Manchester United może zostać bez pierwszego bramkarza w samym środku sezonu. „Daily Mail” potwierdziło, że Andre Onana planuje wziąć udział w Pucharze Narodów Afryki. To komplikuje sytuację Czerwonych Diabłów.

W trakcie letniego okienka transferowego Andre Onana został zawodnikiem Manchesteru United. Klub z Premier League zapłacił za reprezentanta Kamerunu nieco ponad 50 milionów euro, które trafiły na konto Interu.

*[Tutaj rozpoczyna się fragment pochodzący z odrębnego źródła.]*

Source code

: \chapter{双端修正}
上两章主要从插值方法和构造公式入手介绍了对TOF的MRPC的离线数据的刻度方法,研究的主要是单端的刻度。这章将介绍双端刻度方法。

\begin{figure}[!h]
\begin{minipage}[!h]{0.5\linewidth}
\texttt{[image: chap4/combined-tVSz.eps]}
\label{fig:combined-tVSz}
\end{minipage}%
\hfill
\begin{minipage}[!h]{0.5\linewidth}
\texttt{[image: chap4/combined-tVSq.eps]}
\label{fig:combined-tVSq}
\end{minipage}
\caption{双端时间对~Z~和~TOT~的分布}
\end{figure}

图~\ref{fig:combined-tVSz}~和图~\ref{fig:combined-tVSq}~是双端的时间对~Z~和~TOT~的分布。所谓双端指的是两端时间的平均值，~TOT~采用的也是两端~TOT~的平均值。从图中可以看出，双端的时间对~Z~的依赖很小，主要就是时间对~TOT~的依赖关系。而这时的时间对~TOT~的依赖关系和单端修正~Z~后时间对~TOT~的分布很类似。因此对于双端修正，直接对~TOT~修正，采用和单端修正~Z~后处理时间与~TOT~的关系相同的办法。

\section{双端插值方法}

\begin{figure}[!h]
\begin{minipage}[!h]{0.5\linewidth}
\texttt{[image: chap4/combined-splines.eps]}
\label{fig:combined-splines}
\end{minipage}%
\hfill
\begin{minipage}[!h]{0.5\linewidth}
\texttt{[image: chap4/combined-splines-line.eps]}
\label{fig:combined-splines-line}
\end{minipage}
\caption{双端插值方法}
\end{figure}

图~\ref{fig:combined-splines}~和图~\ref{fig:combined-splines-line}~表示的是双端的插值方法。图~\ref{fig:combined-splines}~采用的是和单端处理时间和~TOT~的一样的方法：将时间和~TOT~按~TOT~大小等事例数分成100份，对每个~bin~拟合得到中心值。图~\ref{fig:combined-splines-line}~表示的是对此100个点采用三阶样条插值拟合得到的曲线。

Erik ten Hag od samego początku sezonu zaczął stawiać na swojego byłego podopiecznego z czasów Ajaksu. Do tej pory 27-latek wystąpił w 14 meczach i zachował cztery czyste konta. Recenzje zbierał mieszane, czasami zdarzały mu się głupie błędy, ale z biegiem czasu dyspozycja wyglądała coraz lepiej. Dowodem postawa w derbach Manchesteru, gdzie Onana był jednym z najlepszych na boisku, chociaż jego zespół przegrał 0:3 (0:1).

Teraz „Daily Mail” przekonuje, że już za kilka miesięcy Czerwone Diabły mogą mieć spory problem związany z nieobecnością bramkarza. Golkiper planuje bowiem wyjazd na Puchar Narodów Afryki, który rozpocznie się w styczniu 2024 roku. W poprzedniej edycji Kamerun zajął trzecie miejsce.

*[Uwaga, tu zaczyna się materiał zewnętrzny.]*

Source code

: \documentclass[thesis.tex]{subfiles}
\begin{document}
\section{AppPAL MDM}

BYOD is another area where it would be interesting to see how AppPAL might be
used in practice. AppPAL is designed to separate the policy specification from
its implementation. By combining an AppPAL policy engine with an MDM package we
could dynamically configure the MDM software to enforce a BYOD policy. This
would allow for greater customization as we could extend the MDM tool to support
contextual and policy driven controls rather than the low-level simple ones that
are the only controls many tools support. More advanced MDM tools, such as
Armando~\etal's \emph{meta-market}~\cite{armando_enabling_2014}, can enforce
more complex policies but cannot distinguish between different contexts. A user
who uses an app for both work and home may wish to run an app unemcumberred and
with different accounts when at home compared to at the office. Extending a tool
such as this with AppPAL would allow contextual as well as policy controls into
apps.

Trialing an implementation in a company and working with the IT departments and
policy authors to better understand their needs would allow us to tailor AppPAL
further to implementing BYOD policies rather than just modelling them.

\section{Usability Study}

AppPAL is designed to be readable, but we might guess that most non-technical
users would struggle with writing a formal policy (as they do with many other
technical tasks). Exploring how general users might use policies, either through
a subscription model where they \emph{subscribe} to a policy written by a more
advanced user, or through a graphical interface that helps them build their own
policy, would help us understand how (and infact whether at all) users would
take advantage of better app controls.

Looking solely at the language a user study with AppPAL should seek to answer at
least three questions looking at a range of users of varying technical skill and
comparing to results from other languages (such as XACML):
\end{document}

Jeśli informacje o wyjeździe zostaną potwierdzone, Manchester United zostanie bez swojej „jedynki”. To komplikuje sytuację kadrową Ten Haga. Na ten moment poza Onaną Holender może liczyć na Toma Heatona lub Altaya Bayindira, lecz nie są to przekonujące kandydatury. Doświadczony Anglik oraz ściągnięty niedawno Turek konsekwentnie przesiadują na ławce rezerwowych.

Na ten moment nie wiadomo, jak klub z Old Trafford rozwiąże swój potencjalny problem. Z zaskakującymi doniesieniami przybyło „The Sun”, które spekuluje o tymczasowym powrocie Davida de Gei, gdyż Hiszpan wciąż nie znalazł nowego pracodawcy. Te wieści zostawimy jednak bez dalszego komentarza.